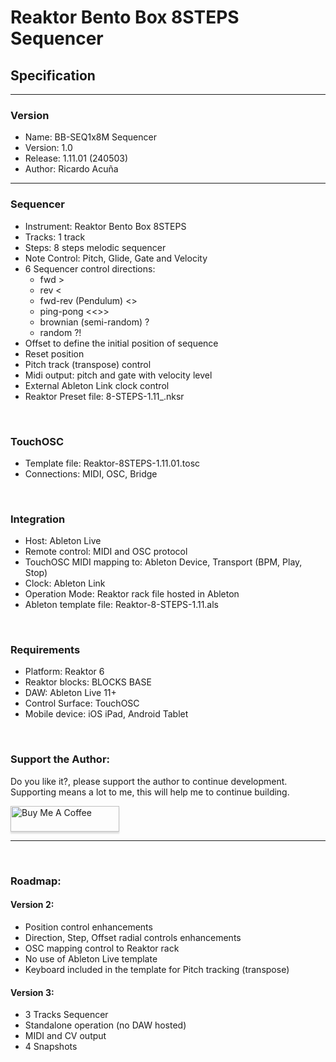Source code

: 
# Reaktor Bento Box 8STEPS Sequencer 

## Specification

--- 

### Version	
- Name: BB-SEQ1x8M Sequencer
- Version: 1.0 
- Release: 1.11.01 (240503)
- Author: Ricardo Acuña

---

### Sequencer
- Instrument: Reaktor Bento Box 8STEPS
- Tracks: 1 track 
- Steps: 8 steps  melodic sequencer
- Note Control: Pitch, Glide, Gate and Velocity
- 6 Sequencer control directions: 
	- fwd > 
	- rev < 
	- fwd-rev (Pendulum) <>
	- ping-pong <<>> 
	- brownian (semi-random) ?
	- random ?!
- Offset to define the initial position of sequence
- Reset position
- Pitch track (transpose) control
- Midi output: pitch and gate with velocity level
- External Ableton Link clock control
- Reaktor Preset file: 8-STEPS-1.11_.nksr
<br>

### TouchOSC	
- Template file: Reaktor-8STEPS-1.11.01.tosc
- Connections: MIDI, OSC, Bridge
<br>

### Integration
- Host: Ableton Live
- Remote control: MIDI and OSC protocol
- TouchOSC MIDI mapping to: Ableton Device, Transport (BPM, Play, Stop)
- Clock: Ableton Link
- Operation Mode:  Reaktor rack file hosted in Ableton
- Ableton template file: Reaktor-8-STEPS-1.11.als
<br>

### Requirements
- Platform: Reaktor 6
- Reaktor blocks: BLOCKS BASE
- DAW: Ableton Live 11+
- Control Surface: TouchOSC
- Mobile device: iOS iPad, Android Tablet
<br>

### Support the Author:
<p> Do you like it?, please support the author to continue development. <br>
Supporting means a lot to me, this will help me to continue building. <p>
<a href="https://www.buymeacoffee.com/r1c4rd0" target="_blank"><img src="https://www.buymeacoffee.com/assets/img/custom_images/orange_img.png" alt="Buy Me A Coffee" style="height: 41px !important;width: 174px !important;box-shadow: 0px 3px 2px 0px rgba(190, 190, 190, 0.5) !important;-webkit-box-shadow: 0px 3px 2px 0px rgba(190, 190, 190, 0.5) !important;" ></a>

---

<br>

### Roadmap:

#### Version 2:
- Position control enhancements
- Direction, Step, Offset radial controls enhancements
- OSC mapping control to Reaktor rack 	
- No use of Ableton Live template
- Keyboard included in the template for Pitch tracking (transpose)

#### Version 3:
- 3 Tracks Sequencer
- Standalone operation (no DAW hosted)
- MIDI and CV output
- 4 Snapshots
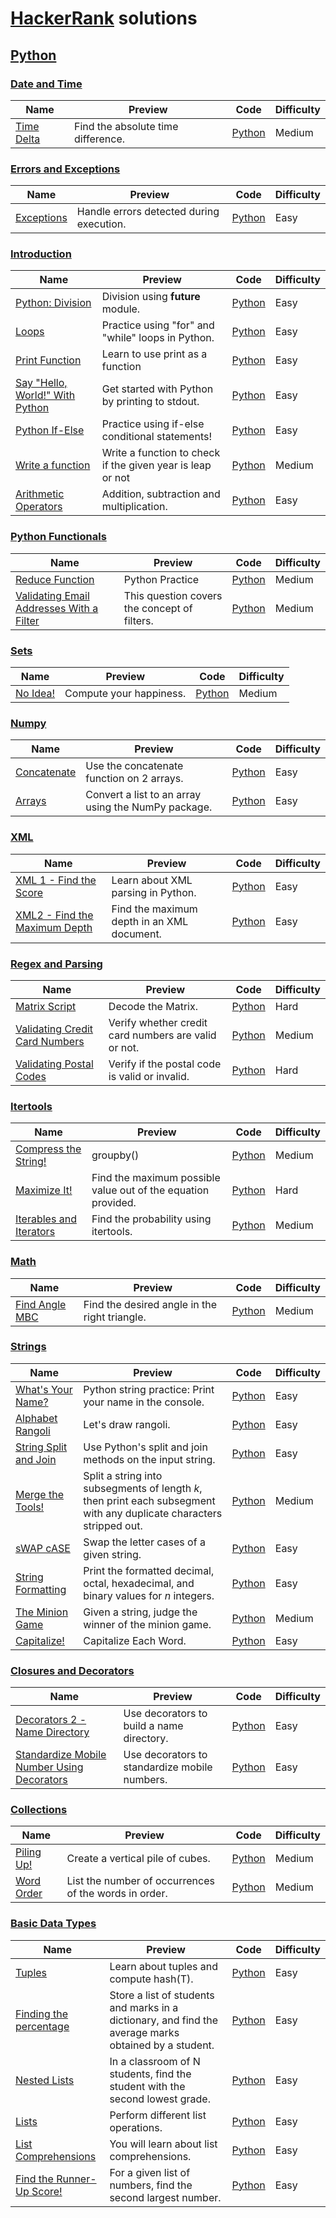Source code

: # [HackerRank](https://www.hackerrank.com/) solutions

## [Python](https://www.hackerrank.com/domains/python)

### [Date and Time](https://www.hackerrank.com/domains/python/py-date-time)

Name | Preview | Code | Difficulty
---- | ------- | ---- | ----------
[Time Delta](https://www.hackerrank.com/challenges/python-time-delta)|Find the absolute time difference.|[Python](py-date-time/python-time-delta.py)|Medium
### [Errors and Exceptions](https://www.hackerrank.com/domains/python/errors-exceptions)

Name | Preview | Code | Difficulty
---- | ------- | ---- | ----------
[Exceptions](https://www.hackerrank.com/challenges/exceptions)|Handle errors detected during execution.|[Python](errors-exceptions/exceptions.py)|Easy
### [Introduction](https://www.hackerrank.com/domains/python/py-introduction)

Name | Preview | Code | Difficulty
---- | ------- | ---- | ----------
[Python: Division](https://www.hackerrank.com/challenges/python-division)|Division using __future__ module.|[Python](py-introduction/python-division.py)|Easy
[Loops](https://www.hackerrank.com/challenges/python-loops)|Practice using "for" and "while" loops in Python.|[Python](py-introduction/python-loops.py)|Easy
[Print Function](https://www.hackerrank.com/challenges/python-print)|Learn to use print as a function|[Python](py-introduction/python-print.py)|Easy
[Say "Hello, World!" With Python](https://www.hackerrank.com/challenges/py-hello-world)|Get started with Python by printing to stdout.|[Python](py-introduction/py-hello-world.py)|Easy
[Python If-Else](https://www.hackerrank.com/challenges/py-if-else)|Practice using if-else conditional statements!|[Python](py-introduction/py-if-else.py)|Easy
[Write a function](https://www.hackerrank.com/challenges/write-a-function)|Write a function to check if the given year is leap or not|[Python](py-introduction/write-a-function.py)|Medium
[Arithmetic Operators](https://www.hackerrank.com/challenges/python-arithmetic-operators)|Addition, subtraction and multiplication.|[Python](py-introduction/python-arithmetic-operators.py)|Easy
### [Python Functionals](https://www.hackerrank.com/domains/python/py-functionals)

Name | Preview | Code | Difficulty
---- | ------- | ---- | ----------
[Reduce Function](https://www.hackerrank.com/challenges/reduce-function)|Python Practice|[Python](py-functionals/reduce-function.py)|Medium
[Validating Email Addresses With a Filter ](https://www.hackerrank.com/challenges/validate-list-of-email-address-with-filter)|This question covers the concept of filters.|[Python](py-functionals/validate-list-of-email-address-with-filter.py)|Medium
### [Sets](https://www.hackerrank.com/domains/python/py-sets)

Name | Preview | Code | Difficulty
---- | ------- | ---- | ----------
[No Idea!](https://www.hackerrank.com/challenges/no-idea)|Compute your happiness.|[Python](py-sets/no-idea.py)|Medium
### [Numpy](https://www.hackerrank.com/domains/python/numpy)

Name | Preview | Code | Difficulty
---- | ------- | ---- | ----------
[Concatenate](https://www.hackerrank.com/challenges/np-concatenate)|Use the concatenate function on 2 arrays.|[Python](numpy/np-concatenate.py)|Easy
[Arrays](https://www.hackerrank.com/challenges/np-arrays)|Convert a list to an array using the NumPy package.|[Python](numpy/np-arrays.py)|Easy
### [XML](https://www.hackerrank.com/domains/python/xml)

Name | Preview | Code | Difficulty
---- | ------- | ---- | ----------
[XML 1 - Find the Score](https://www.hackerrank.com/challenges/xml-1-find-the-score)|Learn about XML parsing in Python.|[Python](xml/xml-1-find-the-score.py)|Easy
[XML2 - Find the Maximum Depth](https://www.hackerrank.com/challenges/xml2-find-the-maximum-depth)|Find the maximum depth in an XML document.|[Python](xml/xml2-find-the-maximum-depth.py)|Easy
### [Regex and Parsing](https://www.hackerrank.com/domains/python/py-regex)

Name | Preview | Code | Difficulty
---- | ------- | ---- | ----------
[Matrix Script](https://www.hackerrank.com/challenges/matrix-script)|Decode the Matrix.|[Python](py-regex/matrix-script.py)|Hard
[Validating Credit Card Numbers](https://www.hackerrank.com/challenges/validating-credit-card-number)|Verify whether credit card numbers are valid or not.|[Python](py-regex/validating-credit-card-number.py)|Medium
[Validating Postal Codes](https://www.hackerrank.com/challenges/validating-postalcode)|Verify if the postal code is valid or invalid.|[Python](py-regex/validating-postalcode.py)|Hard
### [Itertools](https://www.hackerrank.com/domains/python/py-itertools)

Name | Preview | Code | Difficulty
---- | ------- | ---- | ----------
[Compress the String! ](https://www.hackerrank.com/challenges/compress-the-string)|groupby()|[Python](py-itertools/compress-the-string.py)|Medium
[Maximize It!](https://www.hackerrank.com/challenges/maximize-it)|Find the maximum possible value out of the equation provided.|[Python](py-itertools/maximize-it.py)|Hard
[Iterables and Iterators](https://www.hackerrank.com/challenges/iterables-and-iterators)|Find the probability using itertools.|[Python](py-itertools/iterables-and-iterators.py)|Medium
### [Math](https://www.hackerrank.com/domains/python/py-math)

Name | Preview | Code | Difficulty
---- | ------- | ---- | ----------
[Find Angle MBC](https://www.hackerrank.com/challenges/find-angle)|Find the desired angle in the right triangle.|[Python](py-math/find-angle.py)|Medium
### [Strings](https://www.hackerrank.com/domains/python/py-strings)

Name | Preview | Code | Difficulty
---- | ------- | ---- | ----------
[What's Your Name?](https://www.hackerrank.com/challenges/whats-your-name)|Python string practice: Print your name in the console.|[Python](py-strings/whats-your-name.py)|Easy
[Alphabet Rangoli](https://www.hackerrank.com/challenges/alphabet-rangoli)|Let's draw rangoli.|[Python](py-strings/alphabet-rangoli.py)|Easy
[String Split and Join](https://www.hackerrank.com/challenges/python-string-split-and-join)|Use Python's split and join methods on the input string.|[Python](py-strings/python-string-split-and-join.py)|Easy
[Merge the Tools!](https://www.hackerrank.com/challenges/merge-the-tools)|Split a string into subsegments of length $k$, then print each subsegment with any duplicate characters stripped out.|[Python](py-strings/merge-the-tools.py)|Medium
[sWAP cASE](https://www.hackerrank.com/challenges/swap-case)|Swap the letter cases of a given string.|[Python](py-strings/swap-case.py)|Easy
[String Formatting](https://www.hackerrank.com/challenges/python-string-formatting)|Print the formatted decimal, octal, hexadecimal, and binary values for $n$ integers.|[Python](py-strings/python-string-formatting.py)|Easy
[The Minion Game](https://www.hackerrank.com/challenges/the-minion-game)|Given a string, judge the winner of the minion game.|[Python](py-strings/the-minion-game.py)|Medium
[Capitalize!](https://www.hackerrank.com/challenges/capitalize)|Capitalize Each Word.|[Python](py-strings/capitalize.py)|Easy
### [Closures and Decorators](https://www.hackerrank.com/domains/python/closures-and-decorators)

Name | Preview | Code | Difficulty
---- | ------- | ---- | ----------
[Decorators 2 - Name Directory](https://www.hackerrank.com/challenges/decorators-2-name-directory)|Use decorators to build a name directory.|[Python](closures-and-decorators/decorators-2-name-directory.py)|Easy
[Standardize Mobile Number Using Decorators](https://www.hackerrank.com/challenges/standardize-mobile-number-using-decorators)|Use decorators to standardize mobile numbers.|[Python](closures-and-decorators/standardize-mobile-number-using-decorators.py)|Easy
### [Collections](https://www.hackerrank.com/domains/python/py-collections)

Name | Preview | Code | Difficulty
---- | ------- | ---- | ----------
[Piling Up!](https://www.hackerrank.com/challenges/piling-up)|Create a vertical pile of cubes.|[Python](py-collections/piling-up.py)|Medium
[Word Order](https://www.hackerrank.com/challenges/word-order)|List the number of occurrences of the words in order.|[Python](py-collections/word-order.py)|Medium
### [Basic Data Types](https://www.hackerrank.com/domains/python/py-basic-data-types)

Name | Preview | Code | Difficulty
---- | ------- | ---- | ----------
[Tuples ](https://www.hackerrank.com/challenges/python-tuples)|Learn about tuples and compute hash(T).|[Python](py-basic-data-types/python-tuples.py)|Easy
[Finding the percentage](https://www.hackerrank.com/challenges/finding-the-percentage)|Store a list of students and marks in a dictionary, and find the average marks obtained by a student.|[Python](py-basic-data-types/finding-the-percentage.py)|Easy
[Nested Lists](https://www.hackerrank.com/challenges/nested-list)|In a classroom of N students, find the student with the second lowest grade.|[Python](py-basic-data-types/nested-list.py)|Easy
[Lists](https://www.hackerrank.com/challenges/python-lists)|Perform different list operations.|[Python](py-basic-data-types/python-lists.py)|Easy
[List Comprehensions](https://www.hackerrank.com/challenges/list-comprehensions)|You will learn about list comprehensions.|[Python](py-basic-data-types/list-comprehensions.py)|Easy
[Find the Runner-Up Score!  ](https://www.hackerrank.com/challenges/find-second-maximum-number-in-a-list)|For a given list of numbers, find the second largest number.|[Python](py-basic-data-types/find-second-maximum-number-in-a-list.py)|Easy

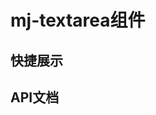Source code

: <script setup>
import quickShow from './components/quickShow.vue'
import propsBody from './data/propsBody'
</script>

# mj-textarea组件

## 快捷展示
<quickShow />

## API文档
<props-table descriptType="Props" :propsBody="propsBody" />
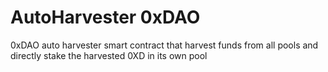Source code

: # AutoHarvester 0xDAO

0xDAO auto harvester smart contract that harvest funds from all pools and directly stake the harvested 0XD in its own pool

_ _ _ _ _ _ _

[WHAT NEEDS TO BE DONE] After locating the line with "a given string.|[Python](py-strings/swap-case.py)|Easy" in the material above, return it and each line after it exactly, ending at the line with "the minion game.|[Python](py-strings/the-minion-game.py)|Medium".

[ANSWER BELOW]
[sWAP cASE](https://www.hackerrank.com/challenges/swap-case)|Swap the letter cases of a given string.|[Python](py-strings/swap-case.py)|Easy
[String Formatting](https://www.hackerrank.com/challenges/python-string-formatting)|Print the formatted decimal, octal, hexadecimal, and binary values for $n$ integers.|[Python](py-strings/python-string-formatting.py)|Easy
[The Minion Game](https://www.hackerrank.com/challenges/the-minion-game)|Given a string, judge the winner of the minion game.|[Python](py-strings/the-minion-game.py)|Medium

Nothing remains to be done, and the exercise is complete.